As políticas públicas hoje, no Brasil, são mais descentralizadas do que nos anos 1980. No entanto, segundo análise de Marta Ferreira Santos Farah, professora da FGV-EAESP, os municípios, que tiveram papel essencial na inovação de políticas públicas com a redemocratização do País, têm diminuído seu protagonismo a partir dos anos 2000 e atuado mais como implementadores de programas federais.
No período da Constituição de 1988, os governos locais eram vistos como o lócus privilegiado de exercício e construção da democracia, e implantaram políticas que se opunham àquelas prevalecentes no período autoritário. A essa perspectiva, somou-se a visão de que a administração municipal poderia igualmente contribuir para a garantia de maior eficiência e efetividade à ação estatal. Assim, de acordo com Farah, “os municípios foram um verdadeiro laboratório de experiências em políticas públicas em um país que tinha tudo por reconstruir nesse campo”.
De um banco de dados com mais de oito mil iniciativas inovadoras de governos subnacionais entre 1996 e 2006, do Programa de Gestão Pública e Cidadania (parceria entre a FGV-EAESP e a Fundação Ford), 82,12% eram municipais. Esse movimento, porém, não se distribuiu de maneira homogênea pelo País e entre os municípios de diferentes portes: havia uma desigualdade regional, com uma presença relativa maior de municípios do Sudeste e do Sul e de municípios de maior porte.
Diminuir a desigualdade regional e entre municípios no processo de descentralização de políticas públicas – refletida na capacidade desigual de promover inovações - foi uma das principais justificativas para o esforço recente de coordenação federativa por parte do governo federal, de acordo com Farah. Não apenas o governo federal passou a dar as orientações gerais das políticas, como também começou a direcionar o “como fazer”, por meio da criação de programas federais em diversas áreas, aos quais os municípios são incentivados a aderir,. Tal adesão é condicionada, porém, ao cumprimento de um conjunto abrangente e detalhado de requisitos. De 2008 a 2011, o número de programas federais “destinados aos municípios” aumentou de 186 para 216.
Farah nota que muitos desses programas federais tiveram como inspiração as iniciativas locais pioneiras pós-democratização. Um exemplo é o Programa de Saúde da Família, que teve influência de ações municipais de Niterói e Londrina. Outro é o do Bolsa Escola (que deu origem ao Bolsa Família), que havia sido implantado no Distrito Federal e em Campinas.
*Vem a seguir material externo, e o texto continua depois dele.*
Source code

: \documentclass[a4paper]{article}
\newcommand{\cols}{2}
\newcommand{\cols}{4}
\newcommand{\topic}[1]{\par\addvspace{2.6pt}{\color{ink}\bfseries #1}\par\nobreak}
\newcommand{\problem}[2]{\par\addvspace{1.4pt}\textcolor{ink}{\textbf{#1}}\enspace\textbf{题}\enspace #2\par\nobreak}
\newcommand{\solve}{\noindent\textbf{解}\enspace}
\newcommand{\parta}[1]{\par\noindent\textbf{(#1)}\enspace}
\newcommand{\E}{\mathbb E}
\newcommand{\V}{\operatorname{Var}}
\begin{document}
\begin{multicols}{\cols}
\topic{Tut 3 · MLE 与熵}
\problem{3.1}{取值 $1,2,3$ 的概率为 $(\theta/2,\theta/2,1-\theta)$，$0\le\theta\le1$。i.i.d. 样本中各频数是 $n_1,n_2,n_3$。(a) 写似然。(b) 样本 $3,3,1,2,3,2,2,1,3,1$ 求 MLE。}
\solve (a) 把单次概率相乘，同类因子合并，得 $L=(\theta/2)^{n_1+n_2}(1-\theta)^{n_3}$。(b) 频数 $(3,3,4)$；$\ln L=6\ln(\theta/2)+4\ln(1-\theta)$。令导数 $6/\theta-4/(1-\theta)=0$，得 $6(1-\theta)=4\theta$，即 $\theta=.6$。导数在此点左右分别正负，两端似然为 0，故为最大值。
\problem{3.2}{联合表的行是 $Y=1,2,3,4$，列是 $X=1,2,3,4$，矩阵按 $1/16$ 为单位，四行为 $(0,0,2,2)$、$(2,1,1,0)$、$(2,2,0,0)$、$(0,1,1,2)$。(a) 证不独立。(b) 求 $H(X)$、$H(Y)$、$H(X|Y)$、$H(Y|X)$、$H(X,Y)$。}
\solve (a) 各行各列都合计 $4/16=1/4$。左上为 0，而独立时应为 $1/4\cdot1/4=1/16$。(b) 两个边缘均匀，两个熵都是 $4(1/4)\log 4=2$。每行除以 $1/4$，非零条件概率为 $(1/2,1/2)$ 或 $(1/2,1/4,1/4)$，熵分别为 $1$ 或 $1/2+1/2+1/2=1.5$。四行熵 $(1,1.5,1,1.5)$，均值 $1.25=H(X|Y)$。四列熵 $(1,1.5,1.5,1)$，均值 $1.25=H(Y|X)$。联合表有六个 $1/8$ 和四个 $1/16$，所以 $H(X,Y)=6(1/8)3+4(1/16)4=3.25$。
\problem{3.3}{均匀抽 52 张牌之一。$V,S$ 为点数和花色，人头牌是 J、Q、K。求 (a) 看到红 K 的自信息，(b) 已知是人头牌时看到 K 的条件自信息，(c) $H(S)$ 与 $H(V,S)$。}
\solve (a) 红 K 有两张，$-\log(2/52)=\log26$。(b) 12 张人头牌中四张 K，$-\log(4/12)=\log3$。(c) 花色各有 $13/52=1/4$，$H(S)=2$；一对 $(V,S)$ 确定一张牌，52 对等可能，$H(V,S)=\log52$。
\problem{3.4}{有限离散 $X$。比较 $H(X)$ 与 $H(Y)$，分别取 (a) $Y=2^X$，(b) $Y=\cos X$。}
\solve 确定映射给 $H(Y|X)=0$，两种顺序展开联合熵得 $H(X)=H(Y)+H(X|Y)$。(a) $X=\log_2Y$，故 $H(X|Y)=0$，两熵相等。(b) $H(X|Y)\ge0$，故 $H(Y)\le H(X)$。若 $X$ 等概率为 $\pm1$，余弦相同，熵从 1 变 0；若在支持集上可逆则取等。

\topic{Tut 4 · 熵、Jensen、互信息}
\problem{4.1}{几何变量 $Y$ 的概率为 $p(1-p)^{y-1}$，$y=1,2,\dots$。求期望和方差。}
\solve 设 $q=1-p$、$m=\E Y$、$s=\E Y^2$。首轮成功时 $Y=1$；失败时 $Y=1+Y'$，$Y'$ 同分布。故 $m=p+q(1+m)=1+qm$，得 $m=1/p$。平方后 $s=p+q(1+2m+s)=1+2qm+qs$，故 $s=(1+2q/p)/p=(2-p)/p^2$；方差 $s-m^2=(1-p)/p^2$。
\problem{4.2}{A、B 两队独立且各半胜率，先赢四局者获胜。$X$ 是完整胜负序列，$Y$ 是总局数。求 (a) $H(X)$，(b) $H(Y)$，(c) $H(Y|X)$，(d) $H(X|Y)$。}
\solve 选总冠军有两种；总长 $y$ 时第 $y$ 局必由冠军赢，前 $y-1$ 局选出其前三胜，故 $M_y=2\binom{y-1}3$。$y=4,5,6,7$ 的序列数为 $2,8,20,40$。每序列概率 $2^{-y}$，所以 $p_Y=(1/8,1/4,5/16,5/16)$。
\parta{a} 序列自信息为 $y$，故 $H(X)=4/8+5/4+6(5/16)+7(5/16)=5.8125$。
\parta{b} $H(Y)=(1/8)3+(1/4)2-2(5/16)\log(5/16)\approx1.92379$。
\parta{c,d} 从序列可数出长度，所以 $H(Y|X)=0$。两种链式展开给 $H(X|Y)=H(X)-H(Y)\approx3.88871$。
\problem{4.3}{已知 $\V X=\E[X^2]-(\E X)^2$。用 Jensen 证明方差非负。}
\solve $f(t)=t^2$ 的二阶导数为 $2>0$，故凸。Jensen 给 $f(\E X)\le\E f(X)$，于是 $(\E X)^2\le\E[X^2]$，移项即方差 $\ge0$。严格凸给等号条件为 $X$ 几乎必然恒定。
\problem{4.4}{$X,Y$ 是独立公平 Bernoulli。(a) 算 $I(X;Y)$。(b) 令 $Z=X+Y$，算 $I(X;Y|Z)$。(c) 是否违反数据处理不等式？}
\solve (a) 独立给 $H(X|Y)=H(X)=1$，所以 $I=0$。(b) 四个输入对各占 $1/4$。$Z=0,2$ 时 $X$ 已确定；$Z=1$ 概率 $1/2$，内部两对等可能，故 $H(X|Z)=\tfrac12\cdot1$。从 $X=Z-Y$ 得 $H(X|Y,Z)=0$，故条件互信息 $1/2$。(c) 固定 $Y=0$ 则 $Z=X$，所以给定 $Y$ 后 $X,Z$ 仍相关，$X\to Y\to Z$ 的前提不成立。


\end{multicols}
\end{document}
Segundo a pesquisadora, depois de um período de “incubação”, determinadas iniciativas acabaram alçadas a políticas ou programas federais, de modo a alcançar o desafio de atingir mais de 5.500 municípios de todas as regiões do País. No caso do Programa de Saúde da Família, um ano depois de sua transformação em programa federal (1995), 150 municípios já o haviam adotado – número que chegou a 5.284 em agosto de 2011. A disseminação mais extrema ocorreu com o Bolsa Escola: um ano após a criação do programa federal (2002), 5.545 municípios (99,7% de todos os municípios do Brasil) já haviam aderido ao programa.
De acordo com a professora da FGV-EAESP, os programas federais chegam aos municípios com um conteúdo e uma forma de intervenção definidos de antemão, e, em geral, com prescrições bastante estritas. O acesso aos recursos fica condicionado ao cumprimento, pelos municípios, das regras de cada programa. Assim, o governo federal passa a dirigir a ação dos governos locais e a padronizar a ação municipal.
Para Farah, essa redefinição da participação do município no “sistema de políticas públicas” envolve potencialidades e riscos. “De um lado, pode-se caminhar no sentido de um fortalecimento do papel de indução e normatização das políticas pelo governo federal, sob o argumento de que essa via garantirá a redução de desigualdades inter-regionais e intermunicipais”, afirma a pesquisadora. “Por outro lado, corre-se o risco de instaurar um padrão de formulação e implementação de políticas do tipo top down, em que tudo é decidido e prescrito na fase de formulação, o que contraria os princípios que orientaram a democratização e a descentralização, além de inibir respostas criativas locais”.
O ideal, para a pesquisadora, é uma coordenação federativa que estabeleça relações não hierarquizadas e cooperativas entre os entes federados. Há várias iniciativas em que governos subnacionais participam da formulação de programas federais por meio de diferentes fóruns (como pactos e conferências). Estender o princípio da discussão e da negociação à etapa de implementação das políticas e programas é um desafio considerável – em um cenário marcado por grande heterogeneidade entre os municípios e sem que isso implique interrupção e descontinuidade de serviços. “Mas apenas a adoção dessa perspectiva permitirá reconhecer e valorizar a capacidade criativa de governos e atores locais, que pode inspirar tanto novas políticas como reformulações de políticas e programas em andamento”, conclui a professora da FGV-EAESP.